MG: Fast food is more than a state of mind; it's a state of affairs. It's now expanding to most developed countries including France. You can go to New Zealand, one of the purest, environmentally conscious countries on earth, and you'll find Kentucky Fried Chicken in many towns. It's a franchised convenience store. In France, nowadays, you can find McDonalds everywhere -- and at the same time people are criticizing it, they are going for it. It's on the Champs Elysees and even in French provinces and towns. Fast food chains are popular because that's where kids like to go -- they are like playgrounds. It's also easy for parents because everywhere in developed countries, mothers and fathers face the same problems -- they need convenience and affordable food -- fast food restaurants seem to fill this need.
The fast food culture is increasing in France, Eastern Europe, and the Far East and the problem with obesity that exists in America is becoming a problem in these places. Fortunately, in France, the government is reacting fast with school programs and education on nutrition.
My point is you have to understand what you are eating and control your portions. I'm not saying don't ever go to a fast food restaurant but if you knew what you were putting in your body, you'd probably go less frequently and eat less when you go. You don't need two hamburgers and jumbo fries -- one hamburger and small fries is enough.

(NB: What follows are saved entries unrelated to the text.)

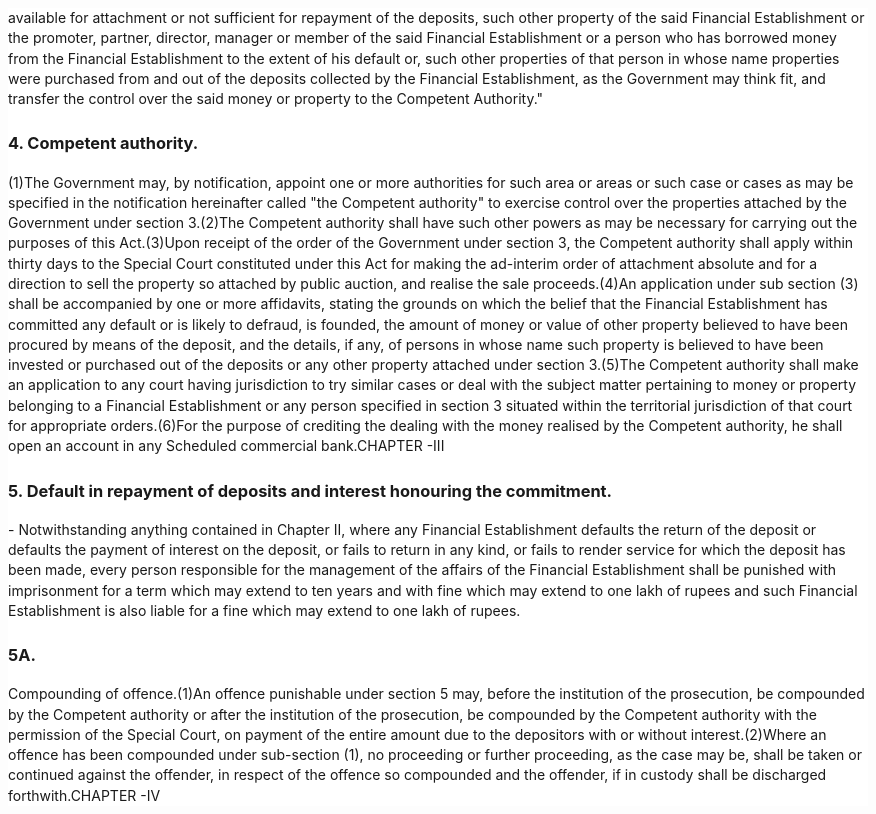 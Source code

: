 available for attachment or not sufficient for repayment of the deposits, such
other property of the said Financial Establishment or the promoter, partner,
director, manager or member of the said Financial Establishment or a person
who has borrowed money from the Financial Establishment to the extent of his
default or, such other properties of that person in whose name properties were
purchased from and out of the deposits collected by the Financial
Establishment, as the Government may think fit, and transfer the control over
the said money or property to the Competent Authority."

### 4. Competent authority.

(1)The Government may, by notification, appoint one or more authorities for
such area or areas or such case or cases as may be specified in the
notification hereinafter called "the Competent authority" to exercise control
over the properties attached by the Government under section 3.(2)The
Competent authority shall have such other powers as may be necessary for
carrying out the purposes of this Act.(3)Upon receipt of the order of the
Government under section 3, the Competent authority shall apply within thirty
days to the Special Court constituted under this Act for making the ad-interim
order of attachment absolute and for a direction to sell the property so
attached by public auction, and realise the sale proceeds.(4)An application
under sub section (3) shall be accompanied by one or more affidavits, stating
the grounds on which the belief that the Financial Establishment has committed
any default or is likely to defraud, is founded, the amount of money or value
of other property believed to have been procured by means of the deposit, and
the details, if any, of persons in whose name such property is believed to
have been invested or purchased out of the deposits or any other property
attached under section 3.(5)The Competent authority shall make an application
to any court having jurisdiction to try similar cases or deal with the subject
matter pertaining to money or property belonging to a Financial Establishment
or any person specified in section 3 situated within the territorial
jurisdiction of that court for appropriate orders.(6)For the purpose of
crediting the dealing with the money realised by the Competent authority, he
shall open an account in any Scheduled commercial bank.CHAPTER -III

### 5. Default in repayment of deposits and interest honouring the commitment.

\- Notwithstanding anything contained in Chapter II, where any Financial
Establishment defaults the return of the deposit or defaults the payment of
interest on the deposit, or fails to return in any kind, or fails to render
service for which the deposit has been made, every person responsible for the
management of the affairs of the Financial Establishment shall be punished
with imprisonment for a term which may extend to ten years and with fine which
may extend to one lakh of rupees and such Financial Establishment is also
liable for a fine which may extend to one lakh of rupees.

### 5A.

Compounding of offence.(1)An offence punishable under section 5 may, before
the institution of the prosecution, be compounded by the Competent authority
or after the institution of the prosecution, be compounded by the Competent
authority with the permission of the Special Court, on payment of the entire
amount due to the depositors with or without interest.(2)Where an offence has
been compounded under sub-section (1), no proceeding or further proceeding, as
the case may be, shall be taken or continued against the offender, in respect
of the offence so compounded and the offender, if in custody shall be
discharged forthwith.CHAPTER -IV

You have a career that requires you to travel away from home frequently. Do you find it difficult to maintain healthy eating while you are away from home? What advice would you offer professionals who struggle to maintain healthy eating habits while in the road?
MG: As I say in the book, I have a system that's part of my lifestyle but I had to develop it because there are always more temptations when you travel. For example, I don't eat plane food -- instead I drink more water. The challenge when you travel is if you are on vacation . . . there is a tendency to splurge -- so one should adjust for a "before" and "after" compensation period. Business travel is easier for me. I'm sitting in meetings most of the day, but make sure I take a walk before breakfast and on my way back to the hotel.
Your company, Clicquot, Inc. produces very fine wines and champagnes. What is it like to work for a luxury brand like Clicquot? Do you feel that working in this type of industry has influenced your attitude towards health and diet? Do you find that your colleagues and clients tend to eat more indulgently than the average person?
MG: To work for a luxury company is all about image, environment, quality, privileges, setting standards for other people (in food, wine, etiquette, style) and eating in great restaurants. It certainly influences eating and drinking habits in the good sense. My colleagues and clients tend to have a greater passion for food and wine. They may indulge sometime but they know how to balance. It's eating for pleasure. When they go to a fine restaurant they don't say I'm not going to have bread, wine, dessert...This is their time to enjoy with all their senses.
Most people have a strong preference for sweet or salty foods. Which one do you crave more? And how do you satisfy your craving without overdoing it?
MG: Like most
people, I crave more sweet foods, but satisfy my cravings with a few
bites . . . the first few count, then the palate is satisfied. I
also try not to have them at home and make them special indulgences
for restaurant dining.
Posted with permission of the publisher.